Could your dog have Lyme disease? If he spends any amount of time outdoors, he may be at risk for this infectious, potentially dangerous tick-borne disease. A simple tick bite could make your dog very sick.
Lyme disease (borreliosis) is caused by Borrelia burgdorferi, a type of bacteria called a spirochete that is transmitted by tick bites. In the Northeast and upper Midwest US, the common deer tick Ixodes scapularis is the primary carrier of B. burgdorferi. In the Western US, the tick Ixodes pacificus is the primary carrier.
First recognized in dogs in 1985, Lyme disease now exists in all 50 states. While Lyme disease is only endemic (consistently present) in a small portion of the United States, thousands of people and pets nationwide become infected with this dangerous disease annually.
The best way to help prevent tick-borne illness like Lyme disease is with consistent use of a monthly preventive such as K9 Advantix® II or a Seresto® Collar, which provides 8 months of uninterrupted flea and tick control. Also, thoroughly check your dog for ticks every time he returns from an outdoor excursion.
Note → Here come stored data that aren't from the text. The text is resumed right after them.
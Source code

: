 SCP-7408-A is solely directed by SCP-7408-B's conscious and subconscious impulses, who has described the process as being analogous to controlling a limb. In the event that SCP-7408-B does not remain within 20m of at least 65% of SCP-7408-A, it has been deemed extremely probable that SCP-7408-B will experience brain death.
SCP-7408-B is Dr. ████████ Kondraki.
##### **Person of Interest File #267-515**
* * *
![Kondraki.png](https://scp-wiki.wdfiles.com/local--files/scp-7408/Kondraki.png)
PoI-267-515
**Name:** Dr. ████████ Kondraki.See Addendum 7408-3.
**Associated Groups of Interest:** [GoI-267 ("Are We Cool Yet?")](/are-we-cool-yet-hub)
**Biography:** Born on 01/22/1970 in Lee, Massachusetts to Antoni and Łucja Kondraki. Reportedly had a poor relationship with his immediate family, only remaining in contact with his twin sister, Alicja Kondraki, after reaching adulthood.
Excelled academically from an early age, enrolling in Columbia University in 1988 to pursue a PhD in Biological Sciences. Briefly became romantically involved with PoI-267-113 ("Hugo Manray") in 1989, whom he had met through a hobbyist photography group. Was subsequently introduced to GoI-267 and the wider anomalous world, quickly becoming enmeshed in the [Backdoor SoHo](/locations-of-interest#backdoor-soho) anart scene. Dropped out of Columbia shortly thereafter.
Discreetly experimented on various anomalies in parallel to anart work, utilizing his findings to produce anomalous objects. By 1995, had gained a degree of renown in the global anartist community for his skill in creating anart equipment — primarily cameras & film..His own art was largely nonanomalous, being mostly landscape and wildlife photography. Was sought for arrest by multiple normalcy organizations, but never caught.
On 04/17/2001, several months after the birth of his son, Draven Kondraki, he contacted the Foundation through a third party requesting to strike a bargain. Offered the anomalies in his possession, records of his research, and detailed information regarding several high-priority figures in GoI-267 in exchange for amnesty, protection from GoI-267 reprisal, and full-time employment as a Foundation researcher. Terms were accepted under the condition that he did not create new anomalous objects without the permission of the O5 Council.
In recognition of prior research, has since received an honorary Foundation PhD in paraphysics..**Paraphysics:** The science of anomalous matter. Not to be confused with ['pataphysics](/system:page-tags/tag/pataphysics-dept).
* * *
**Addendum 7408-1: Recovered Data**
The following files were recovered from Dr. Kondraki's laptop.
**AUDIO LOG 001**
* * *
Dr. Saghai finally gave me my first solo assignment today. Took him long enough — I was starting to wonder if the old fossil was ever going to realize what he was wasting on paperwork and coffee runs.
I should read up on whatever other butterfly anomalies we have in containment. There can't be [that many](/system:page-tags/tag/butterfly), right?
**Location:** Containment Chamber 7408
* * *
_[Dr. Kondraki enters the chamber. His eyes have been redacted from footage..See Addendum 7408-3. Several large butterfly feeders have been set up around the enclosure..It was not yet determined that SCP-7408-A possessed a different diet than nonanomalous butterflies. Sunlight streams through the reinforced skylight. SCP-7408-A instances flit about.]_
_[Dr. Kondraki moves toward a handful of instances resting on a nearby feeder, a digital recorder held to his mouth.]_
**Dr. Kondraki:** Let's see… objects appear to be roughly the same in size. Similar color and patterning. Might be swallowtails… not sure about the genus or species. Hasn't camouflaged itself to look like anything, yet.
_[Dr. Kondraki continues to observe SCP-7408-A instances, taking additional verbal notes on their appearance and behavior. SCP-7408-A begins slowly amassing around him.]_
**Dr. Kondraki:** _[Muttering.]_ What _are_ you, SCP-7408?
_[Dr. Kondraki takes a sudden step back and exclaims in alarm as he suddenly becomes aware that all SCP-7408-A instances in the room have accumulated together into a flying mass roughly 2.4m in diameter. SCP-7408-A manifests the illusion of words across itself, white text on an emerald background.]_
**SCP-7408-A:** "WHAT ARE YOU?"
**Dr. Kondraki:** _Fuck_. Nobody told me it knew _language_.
If, despite your best efforts, your dog becomes infected with Lyme disease, he will exhibit telltale symptoms. And sometimes, in the stress of the moment, you can forget to share all relevant information with your veterinarian. The following handy checklist can help ensure that you and your veterinarian address every pertinent point. Simply check the box beside the symptom if you have observed it in your dog. Please note, your dog will likely NOT show the bull's-eye-shaped skin rash humans frequently exhibit after being infected with Lyme Disease.
Check the symptoms your dog exhibits:
- A fever of 103-105°F
- Recurrent lameness or lameness that shifts between legs
- A stiff or abnormal gait
- Swelling, warmth, or pain in the joints
- Swollen lymph nodes
- Sensitivity to your touch
- Lethargy or depression
- Loss of appetite
- Vomiting, diarrhea, weight loss, abnormal fluid buildup, or increased urination or thirst - these symptoms may indicate serious kidney problems secondary to Lyme disease
Once you've completed the checklist, print it and take it to your veterinarian so you can discuss the results together. If your veterinarian diagnoses Lyme disease, it's likely that a simple course of antibiotics will help your dog feel much better. In the event your veterinarian decides to prescribe medication for your dog, you may wish to print our Prescription Authorization Form and bookmark the information on how to order a prescription at Drs. Foster and Smith's Licensed Pharmacy, where you can save on all of your dog's prescriptions.
Be sure to tell your veterinarian about any medications or supplements your dog is currently taking, including aspirin or any other non-steroidal anti-inflammatory drugs (NSAIDs), such as quellin or Rimadyl. Some medications or supplements may interact in potentially harmful ways; your veterinarian can make the best recommendation for your dog.